Enter the no pinch bag zone.
Pinch Baggers Anonymous
By: BJ Bourg
It wasn’t until I wanted to become a sniper that I first learned about pinch bags. This is a small bag filled with sand that went under the butt of the rifle to add support and to help with aiming. They come in all different shapes, sizes and packaging. I read in a sniper book that it was part of a sniper’s basic equipment, so I got one. Before long I was “driving tacks” with my rifle / bipod / pinch bag combination. While it worked wonders, I felt like a cheater and I began to think that almost anyone could shoot as well as a sniper if only they knew this secret about pinch bags.
I attended my first sniper school in 1996 and my second one in 1998. All of the snipers had pinch bags and, although it was a real pain, I lugged mine around like the rest of them. I hoped that I would never forget it or lose it during a callout. By 1999 I was team leader of the Lafourche Parish Sheriff’s Office sniper team and was supervising three other snipers. I shared all of my training and experiences with them, and this included the use of the sniper’s best-kept secret: the pinch bag.
Later that year we received word that we would be attending a sniper school put on by the United States Marshals Service’s Special Operations Group. I had received the equipment list and agenda for the school and I met with the other Lafourche snipers to make preparations. One sentence on the sheet immediately caught our attention: “No pinch bags.” After our “huh?” moment, we began training without pinch bags so we would be better prepared for the school. According to my sniper log, Dec. 5, 1999 was the last time I trained with a pinch bag.
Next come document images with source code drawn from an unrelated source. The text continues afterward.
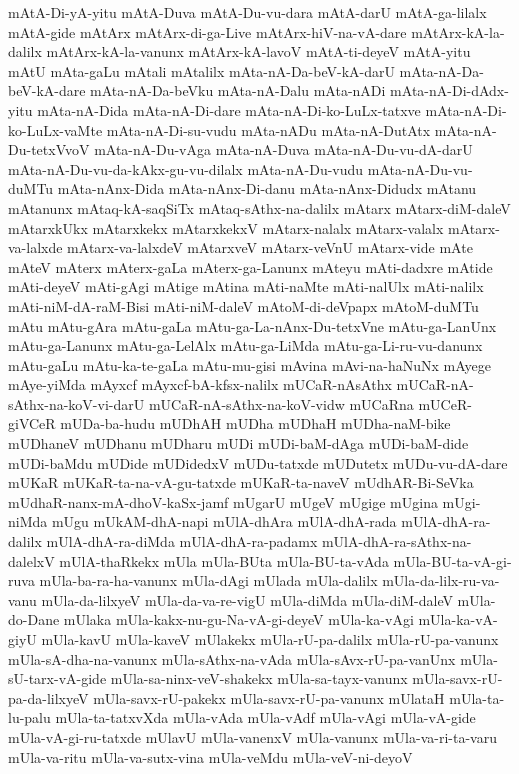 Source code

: {mAtA-Di-yA-yitu
mAtA-Duva
mAtA-Du-vu-dara
mAtA-darU
mAtA-ga-lilalx
mAtA-gide
mAtArx
mAtArx-di-ga-Live
mAtArx-hiV-na-vA-dare
mAtArx-kA-la-dalilx
mAtArx-kA-la-vanunx
mAtArx-kA-lavoV
mAtA-ti-deyeV
mAtA-yitu
mAtU
mAta-gaLu
mAtali
mAtalilx
mAta-nA-Da-beV-kA-darU
mAta-nA-Da-beV-kA-dare
mAta-nA-Da-beVku
mAta-nA-Dalu
mAta-nADi
mAta-nA-Di-dAdx-yitu
mAta-nA-Dida
mAta-nA-Di-dare
mAta-nA-Di-ko-LuLx-tatxve
mAta-nA-Di-ko-LuLx-vaMte
mAta-nA-Di-su-vudu
mAta-nADu
mAta-nA-DutAtx
mAta-nA-Du-tetxVvoV
mAta-nA-Du-vAga
mAta-nA-Duva
mAta-nA-Du-vu-dA-darU
mAta-nA-Du-vu-da-kAkx-gu-vu-dilalx
mAta-nA-Du-vudu
mAta-nA-Du-vu-duMTu
mAta-nAnx-Dida
mAta-nAnx-Di-danu
mAta-nAnx-Didudx
mAtanu
mAtanunx
mAtaq-kA-saqSiTx
mAtaq-sAthx-na-dalilx
mAtarx
mAtarx-diM-daleV
mAtarxkUkx
mAtarxkekx
mAtarxkekxV
mAtarx-nalalx
mAtarx-valalx
mAtarx-va-lalxde
mAtarx-va-lalxdeV
mAtarxveV
mAtarx-veVnU
mAtarx-vide
mAte
mAteV
mAterx
mAterx-gaLa
mAterx-ga-Lanunx
mAteyu
mAti-dadxre
mAtide
mAti-deyeV
mAti-gAgi
mAtige
mAtina
mAti-naMte
mAti-nalUlx
mAti-nalilx
mAti-niM-dA-raM-Bisi
mAti-niM-daleV
mAtoM-di-deVpapx
mAtoM-duMTu
mAtu
mAtu-gAra
mAtu-gaLa
mAtu-ga-La-nAnx-Du-tetxVne
mAtu-ga-LanUnx
mAtu-ga-Lanunx
mAtu-ga-LelAlx
mAtu-ga-LiMda
mAtu-ga-Li-ru-vu-danunx
mAtu-gaLu
mAtu-ka-te-gaLa
mAtu-mu-gisi
mAvina
mAvi-na-haNuNx
mAyege
mAye-yiMda
mAyxcf
mAyxcf-bA-kfsx-nalilx
mUCaR-nAsAthx
mUCaR-nA-sAthx-na-koV-vi-darU
mUCaR-nA-sAthx-na-koV-vidw
mUCaRna
mUCeR-giVCeR
mUDa-ba-hudu
mUDhAH
mUDha
mUDhaH
mUDha-naM-bike
mUDhaneV
mUDhanu
mUDharu
mUDi
mUDi-baM-dAga
mUDi-baM-dide
mUDi-baMdu
mUDide
mUDidedxV
mUDu-tatxde
mUDutetx
mUDu-vu-dA-dare
mUKaR
mUKaR-ta-na-vA-gu-tatxde
mUKaR-ta-naveV
mUdhAR-Bi-SeVka
mUdhaR-nanx-mA-dhoV-kaSx-jamf
mUgarU
mUgeV
mUgige
mUgina
mUgi-niMda
mUgu
mUkAM-dhA-napi
mUlA-dhAra
mUlA-dhA-rada
mUlA-dhA-ra-dalilx
mUlA-dhA-ra-diMda
mUlA-dhA-ra-padamx
mUlA-dhA-ra-sAthx-na-dalelxV
mUlA-thaRkekx
mUla
mUla-BUta
mUla-BU-ta-vAda
mUla-BU-ta-vA-gi-ruva
mUla-ba-ra-ha-vanunx
mUla-dAgi
mUlada
mUla-dalilx
mUla-da-lilx-ru-va-vanu
mUla-da-lilxyeV
mUla-da-va-re-vigU
mUla-diMda
mUla-diM-daleV
mUla-do-Dane
mUlaka
mUla-kakx-nu-gu-Na-vA-gi-deyeV
mUla-ka-vAgi
mUla-ka-vA-giyU
mUla-kavU
mUla-kaveV
mUlakekx
mUla-rU-pa-dalilx
mUla-rU-pa-vanunx
mUla-sA-dha-na-vanunx
mUla-sAthx-na-vAda
mUla-sAvx-rU-pa-vanUnx
mUla-sU-tarx-vA-gide
mUla-sa-ninx-veV-shakekx
mUla-sa-tayx-vanunx
mUla-savx-rU-pa-da-lilxyeV
mUla-savx-rU-pakekx
mUla-savx-rU-pa-vanunx
mUlataH
mUla-ta-lu-palu
mUla-ta-tatxvXda
mUla-vAda
mUla-vAdf
mUla-vAgi
mUla-vA-gide
mUla-vA-gi-ru-tatxde
mUlavU
mUla-vanenxV
mUla-vanunx
mUla-va-ri-ta-varu
mUla-va-ritu
mUla-va-sutx-vina
mUla-veMdu
mUla-veV-ni-deyoV
}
At the SOG school, Instructor Mike Cameron showed us the prone shooting position he uses and taught us his technique for shooting without a pinch bag, which involves using your offhand to support the butt of the rifle. Your wrist offers bone support and the “V” formed by your thumb and index finger support the butt of the rifle.
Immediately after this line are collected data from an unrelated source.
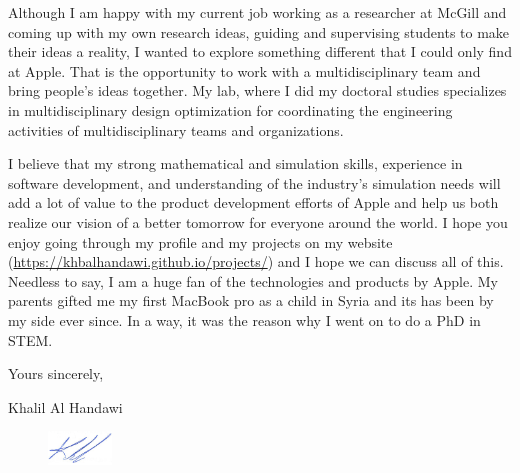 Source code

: \documentclass[12pt]{article} %
\begin{document}
\medskip %

Although I am happy with my current job working as a researcher at McGill and coming up with my own research ideas, guiding and supervising students to make their ideas a reality, I wanted to explore something different that I could only find at Apple. That is the opportunity to work with a multidisciplinary team and bring people's ideas together. My lab, where I did my doctoral studies specializes in multidisciplinary design optimization for coordinating the engineering activities of multidisciplinary teams and organizations.

\medskip %

I believe that my strong mathematical and simulation skills, experience in software development, and understanding of the industry's simulation needs will add a lot of value to the product development efforts of Apple and help us both realize our vision of a better tomorrow for everyone around the world. I hope you enjoy going through my profile and my projects on my website (\href{https://khbalhandawi.github.io/projects/}{https://khbalhandawi.github.io/projects/}) and I hope we can discuss all of this. Needless to say, I am a huge fan of the technologies and products by Apple. My parents gifted me my first MacBook pro as a child in Syria and its has been by my side ever since. In a way, it was the reason why I went on to do a PhD in STEM.

\medskip %

Yours sincerely,

\medskip %

Khalil Al Handawi

\begin{figure}[h]
	\includegraphics[width=0.15\textwidth]{Signiture.png}
\end{figure}

\medskip %

\end{document}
Before long, we were “driving tacks” without pinch bags and we were true believers. Having been permanently weaned off of this unnecessary and limiting piece of equipment, we quit carrying pinch bags altogether. Our training and self-confidence had been elevated to a new level and we owed a great debt of gratitude to Mike Cameron.
Whether a veteran sniper or beginner, if you use a pinch bag, consider weaning yourself off of it. Once you become as proficient without it as you were with it, your confidence will soar. In sniper work, confidence in yourself and your equipment is immeasurable.
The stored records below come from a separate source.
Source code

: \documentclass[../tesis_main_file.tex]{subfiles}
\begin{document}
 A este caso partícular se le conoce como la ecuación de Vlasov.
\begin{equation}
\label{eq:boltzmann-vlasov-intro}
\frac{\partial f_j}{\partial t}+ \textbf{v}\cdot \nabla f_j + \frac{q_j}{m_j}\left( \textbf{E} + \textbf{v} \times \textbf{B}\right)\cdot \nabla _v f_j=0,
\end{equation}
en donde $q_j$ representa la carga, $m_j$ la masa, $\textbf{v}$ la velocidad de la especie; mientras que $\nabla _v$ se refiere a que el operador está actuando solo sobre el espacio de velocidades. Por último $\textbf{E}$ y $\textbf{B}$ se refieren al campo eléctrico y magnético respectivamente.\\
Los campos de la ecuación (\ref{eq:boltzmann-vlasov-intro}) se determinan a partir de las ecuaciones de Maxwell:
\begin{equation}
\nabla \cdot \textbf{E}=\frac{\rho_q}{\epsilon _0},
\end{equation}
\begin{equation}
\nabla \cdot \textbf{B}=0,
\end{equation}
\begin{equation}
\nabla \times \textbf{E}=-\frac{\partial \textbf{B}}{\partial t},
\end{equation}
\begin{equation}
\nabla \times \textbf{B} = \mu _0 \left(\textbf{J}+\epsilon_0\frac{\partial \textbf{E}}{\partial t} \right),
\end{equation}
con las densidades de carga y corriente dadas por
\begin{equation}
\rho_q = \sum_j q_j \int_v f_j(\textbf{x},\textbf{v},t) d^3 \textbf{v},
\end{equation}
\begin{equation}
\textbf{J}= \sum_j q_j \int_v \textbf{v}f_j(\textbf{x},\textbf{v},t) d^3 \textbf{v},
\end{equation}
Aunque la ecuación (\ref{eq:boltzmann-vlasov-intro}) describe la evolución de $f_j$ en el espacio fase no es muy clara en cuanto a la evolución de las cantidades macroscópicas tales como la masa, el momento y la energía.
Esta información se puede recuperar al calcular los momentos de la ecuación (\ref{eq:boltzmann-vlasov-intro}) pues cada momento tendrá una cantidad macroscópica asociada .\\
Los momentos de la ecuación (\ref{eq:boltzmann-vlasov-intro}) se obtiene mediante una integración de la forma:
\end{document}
You will enjoy a number of benefits. You will no longer have to lug it around from place to place on callouts and from one shooting station to another during training or competition. You will never again worry about what would happen should you forget it or lose it during a callout. Lastly, but most importantly, it will decrease the time it takes for you to set up to take a shot. When you are in the business of saving lives, you know every split second counts. This alone should motivate you to wean yourself off of the pinch bag.
All in all, you will be a better sniper for having done it. Like Mike Cameron, we should all make it our unrelenting goal to continually challenge ourselves and to improve in every way possible. “My name is BJ Bourg and I am a sniper. I am 13 years, four months, and seven days pinch bag free.”